━━━━━ Provided data

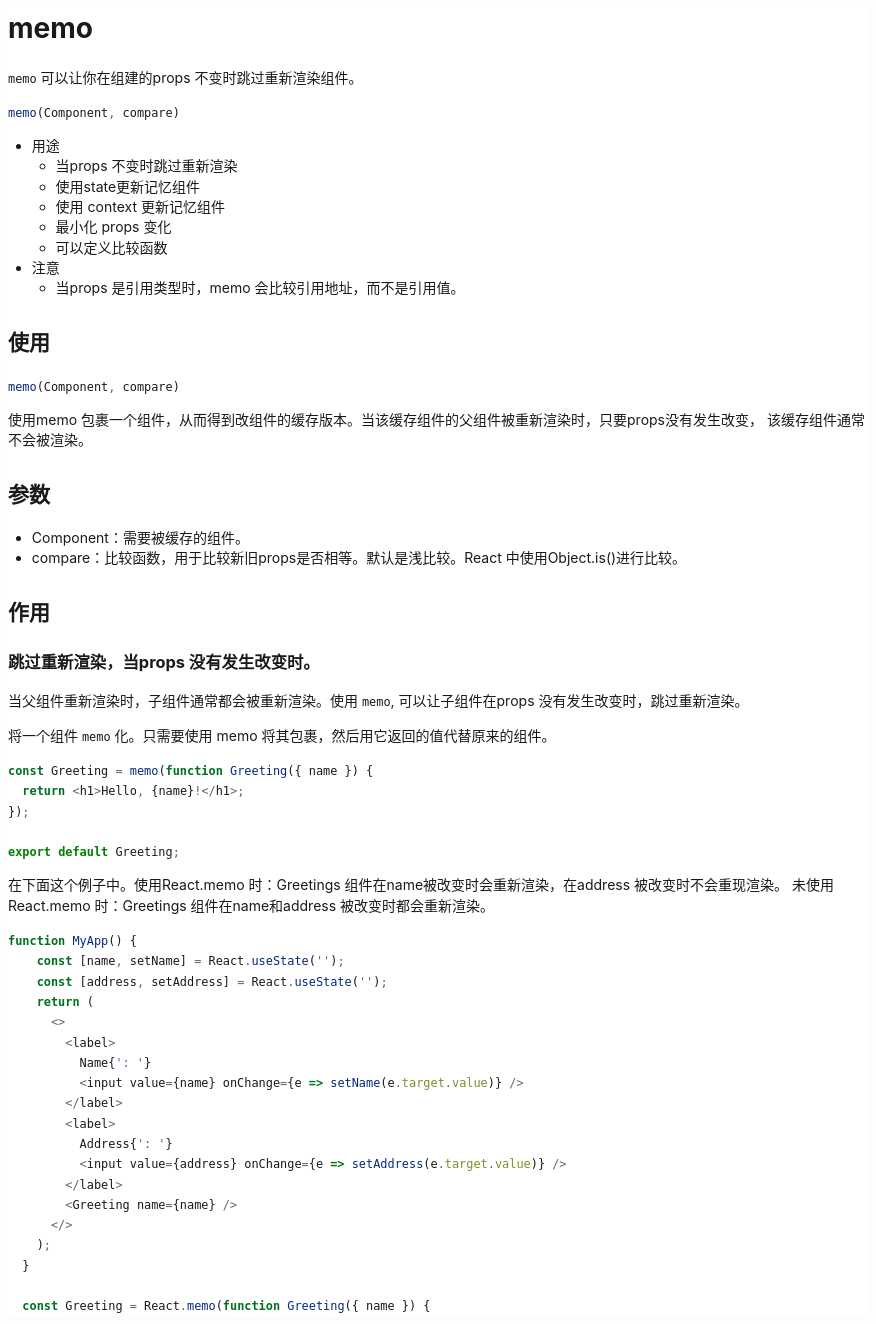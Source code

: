 # memo

`memo` 可以让你在组建的props 不变时跳过重新渲染组件。

```javascript
memo(Component, compare)
```

- 用途
    - 当props 不变时跳过重新渲染
    - 使用state更新记忆组件
    - 使用 context 更新记忆组件
    - 最小化 props 变化
    - 可以定义比较函数
- 注意
  - 当props 是引用类型时，memo 会比较引用地址，而不是引用值。

## 使用
```javascript
memo(Component, compare)
```
使用memo 包裹一个组件，从而得到改组件的缓存版本。当该缓存组件的父组件被重新渲染时，只要props没有发生改变，
该缓存组件通常不会被渲染。

## 参数
- Component：需要被缓存的组件。
- compare：比较函数，用于比较新旧props是否相等。默认是浅比较。React 中使用Object.is()进行比较。

## 作用
### 跳过重新渲染，当props 没有发生改变时。
当父组件重新渲染时，子组件通常都会被重新渲染。使用 `memo`, 可以让子组件在props 没有发生改变时，跳过重新渲染。

将一个组件 `memo` 化。只需要使用 memo 将其包裹，然后用它返回的值代替原来的组件。
```javascript
const Greeting = memo(function Greeting({ name }) {
  return <h1>Hello, {name}!</h1>;
});

export default Greeting;
```

在下面这个例子中。使用React.memo 时：Greetings 组件在name被改变时会重新渲染，在address 被改变时不会重现渲染。
未使用React.memo 时：Greetings 组件在name和address 被改变时都会重新渲染。
```javascript
function MyApp() {
    const [name, setName] = React.useState('');
    const [address, setAddress] = React.useState('');
    return (
      <>
        <label>
          Name{': '}
          <input value={name} onChange={e => setName(e.target.value)} />
        </label>
        <label>
          Address{': '}
          <input value={address} onChange={e => setAddress(e.target.value)} />
        </label>
        <Greeting name={name} />
      </>
    );
  }

  const Greeting = React.memo(function Greeting({ name }) {
```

━━━━━━━━━━

Task requirements:
Work out how many lines in this data contain "function". Only that number should be given.

Answer space:
3